A Buenos Aires ogni giovedì tante donne, con un fazzoletto bianco in testa, in silenzio e con in mano le foto dei loro cari scomparsi durante il periodo della cosiddetta guerra sporca, fanno il giro della piazza. Così come in Argentina, le madri della Campania chiedono giustizia per i loro figli. Per quelli che ci sono, e per quelli che non ci sono più. E la rabbia di una madre che vuole proteggere il proprio figlio è qualcosa di assoluto, che è difficile da capire fino in fondo, ma è il segnale che qualcosa di veramente grave sta accadendo. E non è, quindi, un caso che per la prima volta questo tipo di manifestazione abbia trovato spazio anche sui media internazionali come la BBC e il The Telegraph.
Il #fiumeinpiena ha inondato non solo le strade di Napoli, ma quelle di tutto il mondo. Gli abitanti di questa terra, per anni additati ingiustamente come responsabili del disastro ambientale a causa del loro malcostume, sono diventati un simbolo di speranza, di una possibile rinascita attraverso il dolore. Un popolo che si risveglia e rivuole sana la sua terra stuprata. I centomila della marcia rappresentano un capitale umano, che non va disperso affinché da affluenti del fiume in piena non diventino ruscelli che sfociano nel deserto. Infatti, il pericolo, come spesso accade in queste situazioni, di abbassare il livello di guardia o di perdere lucidità, è dietro l’angolo. Da una vetta del genere si può solo scendere, se non precipitare, e restare con un pugno di mosche in mano.
Al di là di ogni ragionevole paura, bisogna iniziare a preoccuparsi della Terra dei Fuochi con proposte, a mettere in campo la forza della scienza e il coraggio della ragione. È difficile, non solo perché il dire è più facile del fare, ma soprattutto perché ad oggi ci si è concentrati più sulla legittima e necessaria protesta, più che sulle proposte. Ma queste devono provenire da chi queste terre le abita, che ne conosce le potenzialità e soprattutto i limiti. Se terminata la fase della rabbia, non si comincia con una fase costruttiva, verrà qualcuno ad imporre politiche sbagliate e dannose, ma soprattutto incapaci di risolvere il problema.

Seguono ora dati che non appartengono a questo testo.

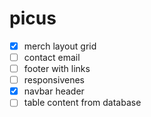 # picus

- [x] merch layout grid
- [ ] contact email
- [ ] footer with links
- [ ] responsivenes
- [x] navbar header
- [ ] table content from database
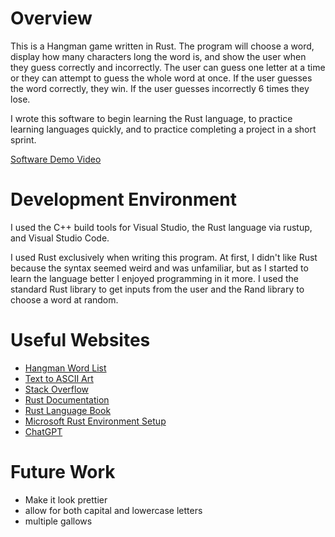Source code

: # Overview

This is a Hangman game written in Rust. The program will choose a word, display how many characters long the word is, and show the user when they guess correctly and incorrectly. The user can guess one letter at a time or they can attempt to guess the whole word at once. If the user guesses the word correctly, they win. If the user guesses incorrectly 6 times they lose.

I wrote this software to begin learning the Rust language, to practice learning languages quickly, and to practice completing a project in a short sprint.

[Software Demo Video](https://www.loom.com/share/02a20724e1d64bc7a46bcd27f52693ee?sid=6d6ccb27-c11f-49a7-8050-44b41b3b668c)

# Development Environment

I used the C++ build tools for Visual Studio, the Rust language via rustup, and Visual Studio Code.

I used Rust exclusively when writing this program. At first, I didn't like Rust because the syntax seemed weird and was unfamiliar, but as I started to learn the language better I enjoyed programming in it more. I used the standard Rust library to get inputs from the user and the Rand library to choose a word at random.

# Useful Websites

- [Hangman Word List](https://gist.github.com/alpha-tango/c3d2645817cf4af2aa45#file-hangman_wordbank)
- [Text to ASCII Art](https://patorjk.com/software/taag/#p=display&f=Graffiti&t=Type%20Something%20)
- [Stack Overflow](https://stackoverflow.com)
- [Rust Documentation](https://docs.rs)
- [Rust Language Book](https://doc.rust-lang.org/book)
- [Microsoft Rust Environment Setup](https://learn.microsoft.com/en-us/windows/dev-environment/rust/setup)
- [ChatGPT](https://chatgpt.com)

# Future Work

- Make it look prettier
- allow for both capital and lowercase letters
- multiple gallows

È sbagliato sia un atteggiamento eccessivamente passivo ed accomodante, ma lo è altrettanto quello di opporre un immotivato no a tutto, rifiutando per paura ogni progetto, buttando così dalla finestra anche il buon senso. Quando le luci della ribalta mediatica si spegneranno, quando il silenzio tornerà a regnare sulla Terra dei Fuochi, se non si è dato vita ad un progetto costruttivo, se si è sottovalutata la fase della ricostruzione dalle macerie, si potrebbe scoprire che i consensi non ponderati o i rifiuti assoluti saranno serviti solo a generare altra “munnezza” e da queste parti non se ne avverte proprio la necessità.